Les arts martiaux et les arts de guerre ont toujours été précurseurs dans ce domaine. Les danses tantriques que l’on retrouve en Afrique avant d’aller à la chasse aux lions, ou en Nouvelle-Zélande (le fameux haka popularisé par les All Blacks, mais originaire des danses guerrières maories) préparent à affronter un ennemi en se conditionnant tant physiquement que psychiquement. Ces cultures ont compris qu’un esprit lucide et civilisé n’était pas capable d’affronter un ennemi déterminé et fort et que les rituels de danses guerrières permettaient d’atteindre cet état second qui permet d’aller au combat. Les civilisations qui n’ont pas développé ces pratiques guerrières ont toutes trouvé des modes compensatoires. C’est ainsi que les soldats des tranchées durant la guerre de 14-18 étaient réputés pour boire beaucoup d’alcool. Cela leur permettait d’avoir le courage d’aller sous le feu de l’ennemi, malgré les effets néfastes collatéraux associés.

Conclusion

La question n’est donc pas de savoir s’il faut pratiquer ou non les katas, mais comment.

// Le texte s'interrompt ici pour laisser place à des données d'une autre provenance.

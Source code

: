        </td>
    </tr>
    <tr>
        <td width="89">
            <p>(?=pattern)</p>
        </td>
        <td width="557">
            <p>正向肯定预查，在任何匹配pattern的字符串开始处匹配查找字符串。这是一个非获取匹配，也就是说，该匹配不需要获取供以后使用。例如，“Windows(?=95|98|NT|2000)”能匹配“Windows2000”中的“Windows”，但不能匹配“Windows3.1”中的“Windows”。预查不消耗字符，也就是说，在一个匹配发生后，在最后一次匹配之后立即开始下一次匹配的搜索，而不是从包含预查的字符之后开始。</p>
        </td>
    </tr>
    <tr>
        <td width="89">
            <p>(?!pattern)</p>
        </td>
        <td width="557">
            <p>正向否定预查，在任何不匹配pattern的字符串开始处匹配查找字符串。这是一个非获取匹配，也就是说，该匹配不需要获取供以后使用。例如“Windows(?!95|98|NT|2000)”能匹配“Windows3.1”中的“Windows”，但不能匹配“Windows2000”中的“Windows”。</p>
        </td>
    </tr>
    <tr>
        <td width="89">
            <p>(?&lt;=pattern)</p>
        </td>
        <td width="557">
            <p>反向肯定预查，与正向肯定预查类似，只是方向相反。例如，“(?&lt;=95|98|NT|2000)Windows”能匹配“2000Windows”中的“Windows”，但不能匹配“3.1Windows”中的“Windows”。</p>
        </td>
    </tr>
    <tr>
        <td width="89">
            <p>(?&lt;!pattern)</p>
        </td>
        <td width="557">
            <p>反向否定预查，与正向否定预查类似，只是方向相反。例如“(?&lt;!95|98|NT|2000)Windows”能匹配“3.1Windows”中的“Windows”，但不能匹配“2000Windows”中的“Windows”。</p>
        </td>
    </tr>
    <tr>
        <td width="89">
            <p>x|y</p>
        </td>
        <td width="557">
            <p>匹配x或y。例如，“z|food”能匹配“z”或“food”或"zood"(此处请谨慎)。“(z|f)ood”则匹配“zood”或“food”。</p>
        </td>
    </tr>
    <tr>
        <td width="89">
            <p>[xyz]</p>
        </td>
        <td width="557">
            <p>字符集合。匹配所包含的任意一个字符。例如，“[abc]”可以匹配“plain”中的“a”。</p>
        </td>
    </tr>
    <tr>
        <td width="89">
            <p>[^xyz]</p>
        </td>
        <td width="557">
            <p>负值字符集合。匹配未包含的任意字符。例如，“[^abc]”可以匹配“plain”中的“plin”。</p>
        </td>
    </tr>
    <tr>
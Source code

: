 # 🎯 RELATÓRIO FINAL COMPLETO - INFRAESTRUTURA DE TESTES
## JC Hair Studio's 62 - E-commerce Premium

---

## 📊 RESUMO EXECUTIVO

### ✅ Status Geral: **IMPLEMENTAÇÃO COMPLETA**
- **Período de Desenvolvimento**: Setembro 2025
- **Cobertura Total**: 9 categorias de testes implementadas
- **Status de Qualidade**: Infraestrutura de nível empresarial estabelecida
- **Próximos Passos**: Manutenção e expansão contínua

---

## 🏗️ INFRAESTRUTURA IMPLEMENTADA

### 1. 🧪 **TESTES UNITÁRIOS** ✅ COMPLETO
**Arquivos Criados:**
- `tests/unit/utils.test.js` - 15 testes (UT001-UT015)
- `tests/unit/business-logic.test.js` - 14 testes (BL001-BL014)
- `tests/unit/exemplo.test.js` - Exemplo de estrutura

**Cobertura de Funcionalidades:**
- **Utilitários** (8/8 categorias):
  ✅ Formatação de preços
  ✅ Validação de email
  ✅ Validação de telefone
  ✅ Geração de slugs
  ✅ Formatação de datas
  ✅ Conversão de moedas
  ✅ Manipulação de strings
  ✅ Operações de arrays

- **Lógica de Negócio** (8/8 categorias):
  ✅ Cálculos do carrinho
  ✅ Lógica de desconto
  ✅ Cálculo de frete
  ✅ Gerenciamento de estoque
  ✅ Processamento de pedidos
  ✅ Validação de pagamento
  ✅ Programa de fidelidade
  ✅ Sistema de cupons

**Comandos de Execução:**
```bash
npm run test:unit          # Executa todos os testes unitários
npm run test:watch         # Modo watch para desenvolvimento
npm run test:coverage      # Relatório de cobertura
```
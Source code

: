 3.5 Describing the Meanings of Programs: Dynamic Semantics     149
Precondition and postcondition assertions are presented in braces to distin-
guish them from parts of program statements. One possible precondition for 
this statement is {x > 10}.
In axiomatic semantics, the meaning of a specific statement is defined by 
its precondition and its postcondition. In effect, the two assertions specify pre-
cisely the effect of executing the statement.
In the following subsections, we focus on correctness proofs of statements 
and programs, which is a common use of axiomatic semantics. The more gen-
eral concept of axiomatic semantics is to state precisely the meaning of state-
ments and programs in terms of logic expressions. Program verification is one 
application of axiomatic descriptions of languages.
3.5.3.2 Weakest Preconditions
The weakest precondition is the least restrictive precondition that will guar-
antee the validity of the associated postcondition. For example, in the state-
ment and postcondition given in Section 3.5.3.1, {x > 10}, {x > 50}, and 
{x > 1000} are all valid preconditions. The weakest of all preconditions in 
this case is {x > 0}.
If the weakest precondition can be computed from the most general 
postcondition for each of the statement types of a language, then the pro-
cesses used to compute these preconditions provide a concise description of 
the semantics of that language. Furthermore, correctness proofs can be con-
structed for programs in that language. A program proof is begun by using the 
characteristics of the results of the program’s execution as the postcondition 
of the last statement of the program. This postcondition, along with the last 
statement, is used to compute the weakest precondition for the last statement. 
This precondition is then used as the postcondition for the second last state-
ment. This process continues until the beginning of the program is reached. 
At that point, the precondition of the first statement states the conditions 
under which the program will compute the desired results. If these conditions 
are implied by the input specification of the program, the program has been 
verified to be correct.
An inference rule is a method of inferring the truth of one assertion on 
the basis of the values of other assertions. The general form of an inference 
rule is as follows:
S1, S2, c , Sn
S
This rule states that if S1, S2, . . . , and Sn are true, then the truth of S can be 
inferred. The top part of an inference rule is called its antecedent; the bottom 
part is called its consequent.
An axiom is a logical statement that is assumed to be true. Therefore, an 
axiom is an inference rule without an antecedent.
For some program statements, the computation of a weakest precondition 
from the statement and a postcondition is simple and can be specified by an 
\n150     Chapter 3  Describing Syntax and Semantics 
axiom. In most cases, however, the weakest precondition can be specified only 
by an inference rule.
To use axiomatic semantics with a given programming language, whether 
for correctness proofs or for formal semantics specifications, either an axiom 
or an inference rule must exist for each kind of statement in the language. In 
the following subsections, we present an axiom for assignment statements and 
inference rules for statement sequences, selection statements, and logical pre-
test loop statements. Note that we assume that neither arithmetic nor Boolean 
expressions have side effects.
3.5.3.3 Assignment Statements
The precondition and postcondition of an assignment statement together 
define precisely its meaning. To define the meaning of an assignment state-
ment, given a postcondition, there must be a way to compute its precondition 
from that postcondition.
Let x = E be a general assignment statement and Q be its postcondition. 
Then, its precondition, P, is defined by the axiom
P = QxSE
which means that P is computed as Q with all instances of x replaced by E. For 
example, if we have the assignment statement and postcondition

Les katas sont un condensé de savoirs qui, au-delà du respect de formes canoniques, doivent être décryptés pour être exploités. S’ils permettent d’améliorer de façon importante la condition physique et le développement de formes corporelles, les katas révèlent également leur intérêt dans le travail orienté sur le dépassement de la forme et l’unification corps – esprit – technique, clés du développement du potentiel intérieur qui sommeille en nous.